Cefalee e radiografie: si o no ?

E. Taub / Febbraio 2013
 
La maggior parte delle cefalee sono benigne, tuttavia il mal di testa è talora il sintomo principale di una lesione cerebrale da trattare.

Cefalee acute
Il paziente con dolore improvviso descritto come  “il più grave mal di testa della mia vita”, con o senza rigidità della nuca, con un attacco epilettico o con altri sintomi accompagnatori, deve essere portato urgentemente al pronto soccorso di un ospedale per essere sottoposto ad indagini (fra cui una TAC cerebrale) per escludere un’emorragia cerebrale subaracnoidale o intraparenchimatosa.

Cefalee subacute
Il paziente con cefalea inabituale che peggiora sull’arco di alcune settimane deve essere visitato ambulatorialmente e sottoposto ad un esame neuroradiologico, preferibilmente MRI. Queste cefalee sono talora da ricondurre a una ipertensione benigna o maligna. In un paziente anziano possono destare il sospetto di un ematoma subdurale, che diventa più probabile nel caso in cui, nelle ultime settimane vi è stato un trauma cranico e/o se il paziente  assume aspirina o anticoagulanti.
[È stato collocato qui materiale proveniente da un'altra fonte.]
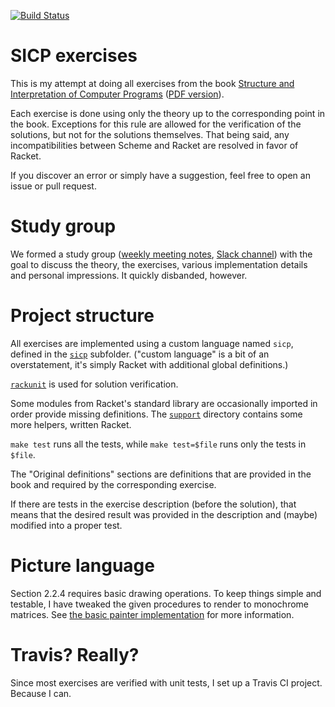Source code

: [![Build Status](https://travis-ci.org/v--/sicp.svg?branch=master)](https://travis-ci.org/v--/sicp)

# SICP exercises

This is my attempt at doing all exercises from the book [Structure and Interpretation of Computer Programs](https://mitpress.mit.edu/sicp/) ([PDF version](https://github.com/sarabander/sicp-pdf)).

Each exercise is done using only the theory up to the corresponding point in the book. Exceptions for this rule are allowed for the verification of the solutions, but not for the solutions themselves. That being said, any incompatibilities between Scheme and Racket are resolved in favor of Racket.

If you discover an error or simply have a suggestion, feel free to open an issue or pull request.

# Study group

We formed a study group ([weekly meeting notes](https://github.com/dimitaruzunov/sicp/tree/master/notes), [Slack channel](https://sicp-sofia.slack.com/)) with the goal to discuss the theory, the exercises, various implementation details and personal impressions. It quickly disbanded, however.

# Project structure

All exercises are implemented using a custom language named `sicp`, defined in the [`sicp`](https://github.com/v--/sicp/blob/master/sicp) subfolder. ("custom language" is a bit of an overstatement, it's simply Racket with additional global definitions.)

[`rackunit`](https://docs.racket-lang.org/rackunit/) is used for solution verification.

Some modules from Racket's standard library are occasionally imported in order provide missing definitions.
The [`support`](https://github.com/v--/sicp/blob/master/support) directory contains some more helpers, written Racket.

`make test` runs all the tests, while `make test=$file` runs only the tests in `$file`.

The "Original definitions" sections are definitions that are provided in the book and required by the corresponding exercise.

If there are tests in the exercise description (before the solution), that means that the desired result was provided in the description and (maybe) modified into a proper test.

# Picture language

Section 2.2.4 requires basic drawing operations. To keep things simple and testable, I have tweaked
the given procedures to render to monochrome matrices. See [the basic painter implementation](https://github.com/v--/sicp/blob/master/support/picture-lang.rkt) for more information.

# Travis? Really?

Since most exercises are verified with unit tests, I set up a Travis CI project. Because I can.
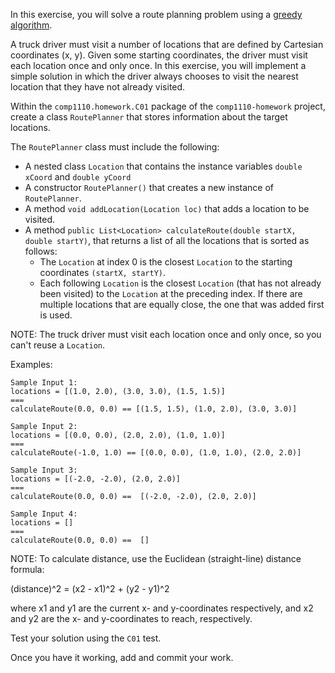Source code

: In this exercise, you will solve a route planning problem using a [greedy
algorithm](https://en.wikipedia.org/wiki/Greedy_algorithm).

A truck driver must visit a number of locations that are defined by Cartesian
coordinates (x, y). Given some starting coordinates, the driver must visit
each location once and only once. In this exercise, you will implement a
simple solution in which the driver always chooses to visit the nearest
location that they have not already visited.

Within the `comp1110.homework.C01` package of the `comp1110-homework` project,
create a class `RoutePlanner` that stores information about the target locations.

The `RoutePlanner` class must include the following:

* A nested class `Location` that contains the instance variables `double
xCoord` and `double yCoord`
* A constructor `RoutePlanner()` that creates a new instance of `RoutePlanner`.
* A method `void addLocation(Location loc)` that adds a location to be visited.
* A method `public List<Location> calculateRoute(double startX, double startY)`, 
that returns a list of all the locations that is sorted as follows:
  * The `Location` at index 0 is the closest `Location` to the starting 
coordinates `(startX, startY)`.
  * Each following `Location` is the closest `Location` (that has not already
been visited) to the `Location` at the preceding index. If there are multiple
locations that are equally close, the one that was added first is used.

NOTE: The truck driver must visit each location once and only once, so you can't
reuse a `Location`.

Examples:

    Sample Input 1:
    locations = [(1.0, 2.0), (3.0, 3.0), (1.5, 1.5)]    
    ===
    calculateRoute(0.0, 0.0) == [(1.5, 1.5), (1.0, 2.0), (3.0, 3.0)]

    Sample Input 2:
    locations = [(0.0, 0.0), (2.0, 2.0), (1.0, 1.0)]    
    ===
    calculateRoute(-1.0, 1.0) == [(0.0, 0.0), (1.0, 1.0), (2.0, 2.0)]

    Sample Input 3: 
    locations = [(-2.0, -2.0), (2.0, 2.0)]             
    ===
    calculateRoute(0.0, 0.0) ==  [(-2.0, -2.0), (2.0, 2.0)]

    Sample Input 4:
    locations = []
    ===
    calculateRoute(0.0, 0.0) ==  []

NOTE: To calculate distance, use the Euclidean (straight-line) distance formula:

(distance)^2 = (x2 - x1)^2 + (y2 - y1)^2

where x1 and y1 are the current x- and y-coordinates respectively, and x2 and y2
are the x- and y-coordinates to reach, respectively.

Test your solution using the `C01` test.

Once you have it working, add and commit your work.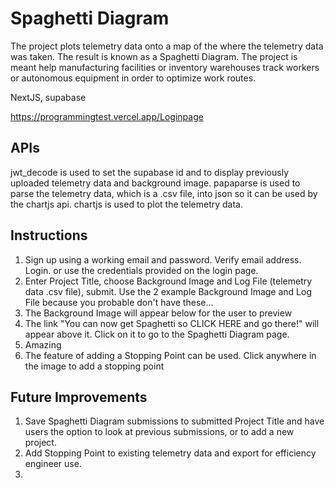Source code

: # Spaghetti Diagram 

The project plots telemetry data onto a map of the where the telemetry data was taken.  The result is known as a Spaghetti Diagram.  The project is meant help manufacturing facilities or inventory warehouses track workers or autonomous equipment in order to optimize work routes.

NextJS, supabase

https://programmingtest.vercel.app/Loginpage

## APIs
jwt_decode is used to set the supabase id and to display previously uploaded telemetry data and background image.
papaparse is used to parse the telemetry data, which is a .csv file, into json so it can be used by the chartjs api.
chartjs is used to plot the telemetry data.

## Instructions
1. Sign up using a working email and password.  Verify email address. Login.
or
use the credentials provided on the login page.
2. Enter Project Title, choose Background Image and Log File (telemetry data .csv file), submit.
Use the 2 example Background Image and Log File because you probable don't have these...
3. The Background Image will appear below for the user to preview
4. The link "You can now get Spaghetti so CLICK HERE and go there!" will appear above it.  Click on it to go to the Spaghetti Diagram page.
5. Amazing
6. The feature of adding a Stopping Point can be used.  Click anywhere in the image to add a stopping point

## Future Improvements
1. Save Spaghetti Diagram submissions to submitted Project Title and have users the option to look at previous submissions, or to add a new project.
2. Add Stopping Point to existing telemetry data and export for efficiency engineer use.
3. 


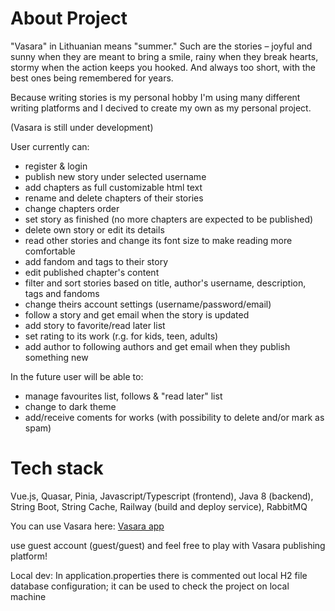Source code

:# About Project
"Vasara" in Lithuanian means "summer." Such are the stories – joyful and sunny when they are meant to bring a smile, rainy when they break hearts, stormy when the action keeps you hooked. And always too short, with the best ones being remembered for years.

Because writing stories is my personal hobby I'm using many different writing platforms and I decived to create my own as my personal project.

(Vasara is still under development)

User currently can:
- register & login
- publish new story under selected username
- add chapters as full customizable html text
- rename and delete chapters of their stories
- change chapters order
- set story as finished (no more chapters are expected to be published)
- delete own story or edit its details
- read other stories and change its font size to make reading more comfortable
- add fandom and tags to their story
- edit published chapter's content
- filter and sort stories based on title, author's username, description, tags and fandoms
- change theirs account settings (username/password/email)
- follow a story and get email when the story is updated
- add story to favorite/read later list
- set rating to its work (r.g. for kids, teen, adults)
-  add author to following authors and get email when they publish something new


In the future user will be able to:
-  manage favourites list, follows & "read later" list
- change to dark theme
- add/receive coments for works (with possibility to delete and/or mark as spam)



# Tech stack
Vue.js, Quasar, Pinia, Javascript/Typescript (frontend), Java 8 (backend), String Boot, String Cache, Railway (build and deploy service), RabbitMQ

You can use Vasara here:
[Vasara app](https://vasaraf-production.up.railway.app/#/)

use guest account (guest/guest) and feel free to play with Vasara publishing platform!

Local dev:
In application.properties there is commented out local H2 file database configuration; it can be used to check the project on local machine

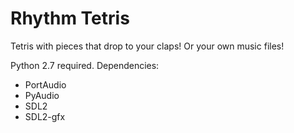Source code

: # Rhythm Tetris

Tetris with pieces that drop to your claps!
Or your own music files!

Python 2.7 required.
Dependencies:
 - PortAudio
 - PyAudio
 - SDL2
 - SDL2-gfx
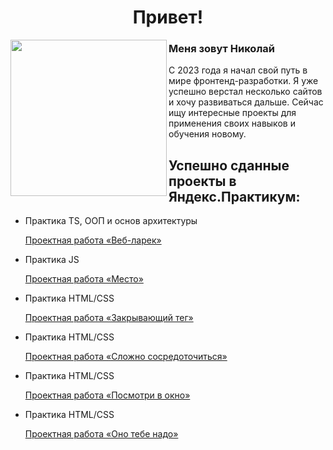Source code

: <h1 align="center">Привет!</h1>
<img align="left" width="250" src="https://i.pinimg.com/originals/66/83/3e/66833e07d6fb9eb5d724e47d0c814285.gif">
<h3>Меня зовут Николай</h3>
<p>С 2023 года я начал свой путь в мире фронтенд-разработки. Я уже успешно верстал несколько сайтов и хочу развиваться дальше. Сейчас ищу интересные проекты для применения своих навыков и обучения новому.</p>


<h2>Успешно сданные проекты в Яндекс.Практикум:</h2>
<ul>
  <li>
    <p>Практика TS, ООП и основ архитектуры</p>
    <a href="https://github.com/Nigilen/web-larek-frontend.git">Проектная работа «Веб-ларек»</a>
  </li>
  <li>
    <p>Практика JS</p>
    <a href="https://nigilen.github.io/mesto-project-ff/">Проектная работа «Место»</a>
  </li>
  <li>
    <p>Практика HTML/CSS</p>
    <a href="https://github.com/Nigilen/zakrivayuschiy-teg-f">Проектная работа «Закрывающий тег»</a>
  </li>
  <li>
    <p>Практика HTML/CSS</p>
    <a href="https://github.com/Nigilen/slozhno-sosredotochitsya">Проектная работа «Сложно сосредоточиться»</a>
  </li>
  <li>
    <p>Практика HTML/CSS</p>
    <a href="https://github.com/Nigilen/posmotri_v_okno">Проектная работа «Посмотри в окно»</a>
  </li>
  <li>
    <p>Практика HTML/CSS</p>
    <a href="https://github.com/Nigilen/ono-tebe-nado">Проектная работа «Оно тебе надо»</a>
  </li>
</ul>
Di regola l’esecuzione di una MRI cerebrale non è urgente nelle persone in pazienti che soffrono di cefalee tensive od emicraniche tipiche; entra invece in considerazione nel caso in cui vi siano dei dubbi sulla diagnosi, oppure qualora il dolore abituale si modifichi. La MRI è indicata in ogni paziente con una nuova cefalea difficile da inquadrare diagnosticamente. Con un esame neurologico normale la probabilità di un esito patologico rimane bassa, ma talora giustificata.
 
Cefalee croniche
Alcuni esperti ritengono che anche pazienti con cefalee ben classificabili, corrispondenti a una delle classiche sindromi cefalalgiche dovrebbero sottoporsi almeno una volta nella vita ad un esame diagnostico per immagini, preferibilmente MRI. In qualche raro caso infatti alcune lesioni del cervello possono presentare i sintomi di una cefalea classica.